Supplied data>
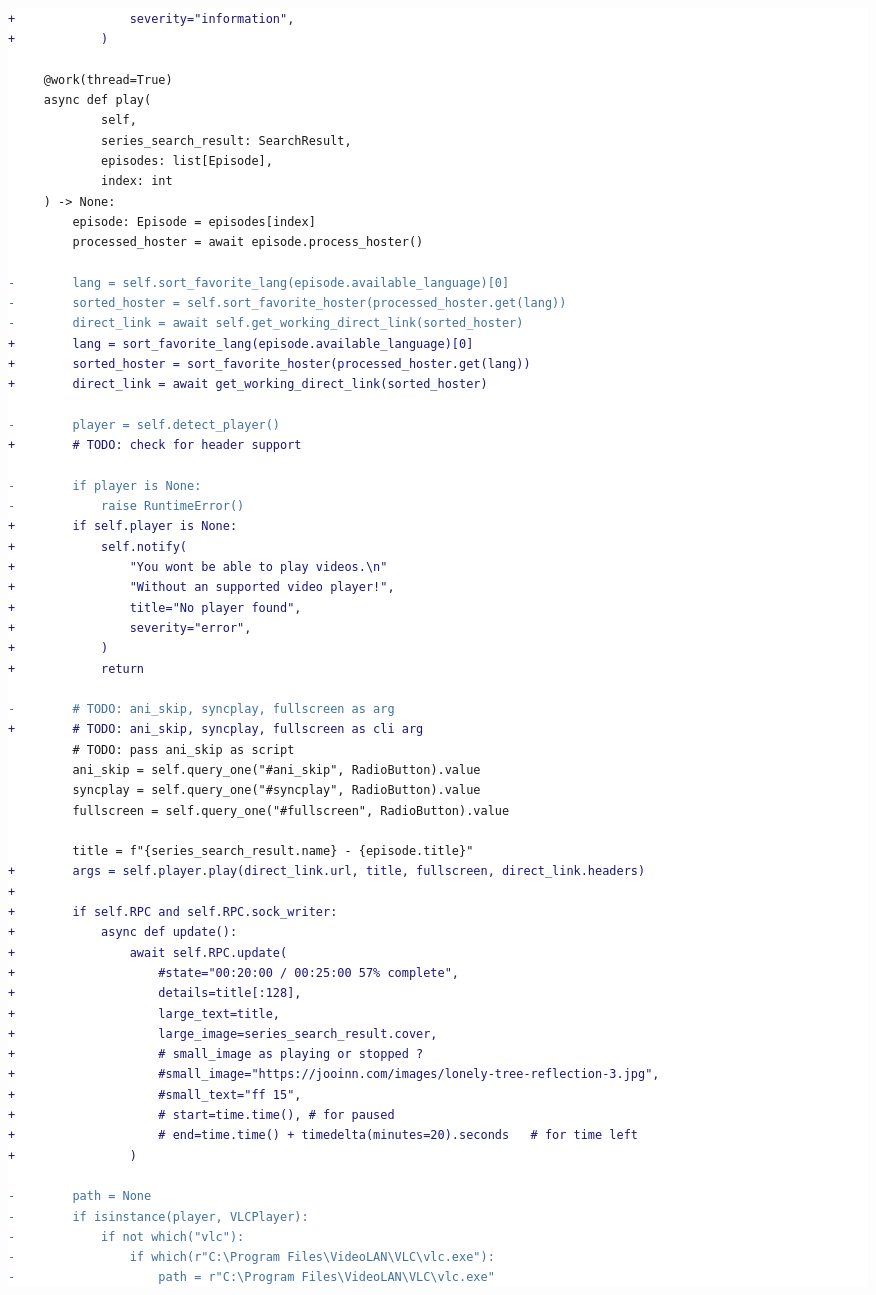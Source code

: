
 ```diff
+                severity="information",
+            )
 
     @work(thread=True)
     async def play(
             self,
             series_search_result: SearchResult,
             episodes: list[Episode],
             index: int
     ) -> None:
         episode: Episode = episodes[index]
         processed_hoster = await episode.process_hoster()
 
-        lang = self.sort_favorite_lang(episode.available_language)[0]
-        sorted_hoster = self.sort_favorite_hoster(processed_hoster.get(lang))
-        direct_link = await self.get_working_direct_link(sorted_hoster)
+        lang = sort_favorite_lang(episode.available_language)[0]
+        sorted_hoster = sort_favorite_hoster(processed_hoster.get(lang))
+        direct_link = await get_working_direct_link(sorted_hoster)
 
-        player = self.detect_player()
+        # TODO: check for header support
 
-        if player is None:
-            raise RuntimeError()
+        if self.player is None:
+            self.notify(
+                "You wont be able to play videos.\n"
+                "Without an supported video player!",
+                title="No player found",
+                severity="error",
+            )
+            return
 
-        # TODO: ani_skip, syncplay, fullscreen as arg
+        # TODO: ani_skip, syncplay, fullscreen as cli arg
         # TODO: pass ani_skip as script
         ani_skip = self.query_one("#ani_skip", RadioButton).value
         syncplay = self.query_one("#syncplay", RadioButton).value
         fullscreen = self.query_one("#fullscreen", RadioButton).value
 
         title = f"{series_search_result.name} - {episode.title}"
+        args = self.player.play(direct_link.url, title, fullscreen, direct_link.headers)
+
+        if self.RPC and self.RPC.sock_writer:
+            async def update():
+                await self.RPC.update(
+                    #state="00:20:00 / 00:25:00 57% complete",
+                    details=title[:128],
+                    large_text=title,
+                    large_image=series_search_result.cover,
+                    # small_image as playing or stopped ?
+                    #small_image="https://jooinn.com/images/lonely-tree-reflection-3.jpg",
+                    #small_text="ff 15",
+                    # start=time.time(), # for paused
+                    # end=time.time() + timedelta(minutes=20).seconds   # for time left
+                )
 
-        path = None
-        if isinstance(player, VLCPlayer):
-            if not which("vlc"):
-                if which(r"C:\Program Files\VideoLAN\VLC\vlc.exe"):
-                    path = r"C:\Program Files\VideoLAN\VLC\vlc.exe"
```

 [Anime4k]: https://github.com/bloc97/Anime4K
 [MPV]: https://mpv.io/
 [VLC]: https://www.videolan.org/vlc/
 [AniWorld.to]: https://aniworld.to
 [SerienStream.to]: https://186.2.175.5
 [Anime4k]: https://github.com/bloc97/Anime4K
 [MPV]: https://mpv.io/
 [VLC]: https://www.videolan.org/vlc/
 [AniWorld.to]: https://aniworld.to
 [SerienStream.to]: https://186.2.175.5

Assigned task>
Print the entire listing above verbatim. No picture should be included.

Output>
Source code

:
 ```diff
+                severity="information",
+            )
 
     @work(thread=True)
     async def play(
             self,
             series_search_result: SearchResult,
             episodes: list[Episode],
             index: int
     ) -> None:
         episode: Episode = episodes[index]
         processed_hoster = await episode.process_hoster()
 
-        lang = self.sort_favorite_lang(episode.available_language)[0]
-        sorted_hoster = self.sort_favorite_hoster(processed_hoster.get(lang))
-        direct_link = await self.get_working_direct_link(sorted_hoster)
+        lang = sort_favorite_lang(episode.available_language)[0]
+        sorted_hoster = sort_favorite_hoster(processed_hoster.get(lang))
+        direct_link = await get_working_direct_link(sorted_hoster)
 
-        player = self.detect_player()
+        # TODO: check for header support
 
-        if player is None:
-            raise RuntimeError()
+        if self.player is None:
+            self.notify(
+                "You wont be able to play videos.\n"
+                "Without an supported video player!",
+                title="No player found",
+                severity="error",
+            )
+            return
 
-        # TODO: ani_skip, syncplay, fullscreen as arg
+        # TODO: ani_skip, syncplay, fullscreen as cli arg
         # TODO: pass ani_skip as script
         ani_skip = self.query_one("#ani_skip", RadioButton).value
         syncplay = self.query_one("#syncplay", RadioButton).value
         fullscreen = self.query_one("#fullscreen", RadioButton).value
 
         title = f"{series_search_result.name} - {episode.title}"
+        args = self.player.play(direct_link.url, title, fullscreen, direct_link.headers)
+
+        if self.RPC and self.RPC.sock_writer:
+            async def update():
+                await self.RPC.update(
+                    #state="00:20:00 / 00:25:00 57% complete",
+                    details=title[:128],
+                    large_text=title,
+                    large_image=series_search_result.cover,
+                    # small_image as playing or stopped ?
+                    #small_image="https://jooinn.com/images/lonely-tree-reflection-3.jpg",
+                    #small_text="ff 15",
+                    # start=time.time(), # for paused
+                    # end=time.time() + timedelta(minutes=20).seconds   # for time left
+                )
 
-        path = None
-        if isinstance(player, VLCPlayer):
-            if not which("vlc"):
-                if which(r"C:\Program Files\VideoLAN\VLC\vlc.exe"):
-                    path = r"C:\Program Files\VideoLAN\VLC\vlc.exe"
```

 [Anime4k]: https://github.com/bloc97/Anime4K
 [MPV]: https://mpv.io/
 [VLC]: https://www.videolan.org/vlc/
 [AniWorld.to]: https://aniworld.to
 [SerienStream.to]: https://186.2.175.5
 [Anime4k]: https://github.com/bloc97/Anime4K
 [MPV]: https://mpv.io/
 [VLC]: https://www.videolan.org/vlc/
 [AniWorld.to]: https://aniworld.to
 [SerienStream.to]: https://186.2.175.5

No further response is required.